- EXTRACTED ENTRIES:
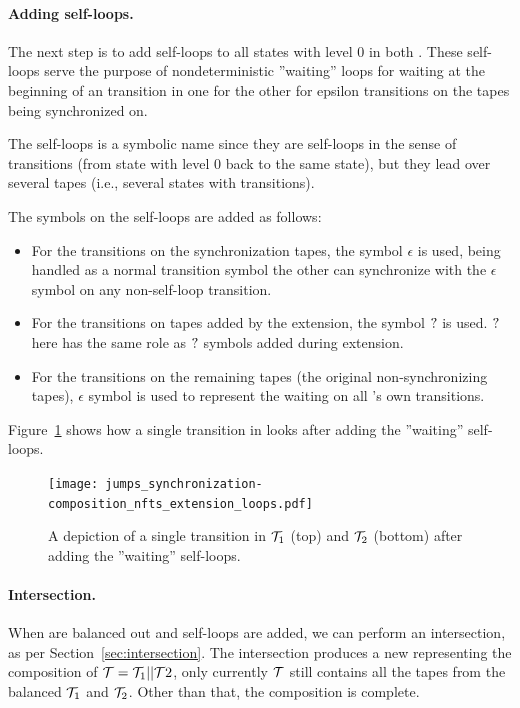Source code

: \paragraph{Adding self-loops.}
The next step is to add self-loops to all states with level $0$ in both \nfts.
These self-loops serve the purpose of nondeterministic ''waiting'' loops for waiting at the beginning of an \nft transition in one \nft for the other \nft for epsilon transitions on the tapes being synchronized on.

The self-loops is a symbolic name since they are self-loops in the sense of \nft transitions (from state with level $0$ back to the same state), but they lead over several tapes (i.e., several states with transitions).

The symbols on the self-loops are added as follows:
\begin{itemize}
  \item For the transitions on the synchronization tapes, the symbol $\epsilon$ is used, being handled as a normal transition symbol the other \nft can synchronize with the $\epsilon$ symbol on any non-self-loop transition.
  \item For the transitions on tapes added by the extension, the symbol $?$ is used.
  $?$ here has the same role as $?$ symbols added during extension.
  \item For the transitions on the remaining tapes (the original non-synchronizing tapes), $\epsilon$ symbol is used to represent the waiting on all \nft's own transitions.
\end{itemize}

\begin{example}
  Figure~\ref{fig:composition_nfts_extension_loops} shows how a single transition in \nfts looks after adding the ''waiting'' self-loops.
  \begin{figure}[ht]
    \centering
    \texttt{[image: jumps\_synchronization-composition\_nfts\_extension\_loops.pdf]}
    \caption{
      A depiction of a single transition in \nfts $\mathcal{T}_1$ (top) and $\mathcal{T}_2$ (bottom) after adding the ''waiting'' self-loops.
    }
    \label{fig:composition_nfts_extension_loops}
  \end{figure}
\end{example}

\paragraph{Intersection.}
When \nfts are balanced out and self-loops are added, we can perform an \nft intersection, as per Section~\ref{sec:intersection}.
The intersection produces a new \nft representing the composition of $\mathcal{T} = \mathcal{T}_1 || \mathcal{T}2$, only currently $\mathcal{T}$ still contains all the tapes from the balanced $\mathcal{T}_1$ and $\mathcal{T}_2$.
Other than that, the composition is complete.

- PROMPT: Write out the records above exactly as they stand, leaving out every picture.

- SOLUTION FOR THIS PROBLEM:
Source code

: \paragraph{Adding self-loops.}
The next step is to add self-loops to all states with level $0$ in both \nfts.
These self-loops serve the purpose of nondeterministic ''waiting'' loops for waiting at the beginning of an \nft transition in one \nft for the other \nft for epsilon transitions on the tapes being synchronized on.

The self-loops is a symbolic name since they are self-loops in the sense of \nft transitions (from state with level $0$ back to the same state), but they lead over several tapes (i.e., several states with transitions).

The symbols on the self-loops are added as follows:
\begin{itemize}
  \item For the transitions on the synchronization tapes, the symbol $\epsilon$ is used, being handled as a normal transition symbol the other \nft can synchronize with the $\epsilon$ symbol on any non-self-loop transition.
  \item For the transitions on tapes added by the extension, the symbol $?$ is used.
  $?$ here has the same role as $?$ symbols added during extension.
  \item For the transitions on the remaining tapes (the original non-synchronizing tapes), $\epsilon$ symbol is used to represent the waiting on all \nft's own transitions.
\end{itemize}

\begin{example}
  Figure~\ref{fig:composition_nfts_extension_loops} shows how a single transition in \nfts looks after adding the ''waiting'' self-loops.
  \begin{figure}[ht]
    \centering
    \texttt{[image: jumps\_synchronization-composition\_nfts\_extension\_loops.pdf]}
    \caption{
      A depiction of a single transition in \nfts $\mathcal{T}_1$ (top) and $\mathcal{T}_2$ (bottom) after adding the ''waiting'' self-loops.
    }
    \label{fig:composition_nfts_extension_loops}
  \end{figure}
\end{example}

\paragraph{Intersection.}
When \nfts are balanced out and self-loops are added, we can perform an \nft intersection, as per Section~\ref{sec:intersection}.
The intersection produces a new \nft representing the composition of $\mathcal{T} = \mathcal{T}_1 || \mathcal{T}2$, only currently $\mathcal{T}$ still contains all the tapes from the balanced $\mathcal{T}_1$ and $\mathcal{T}_2$.
Other than that, the composition is complete.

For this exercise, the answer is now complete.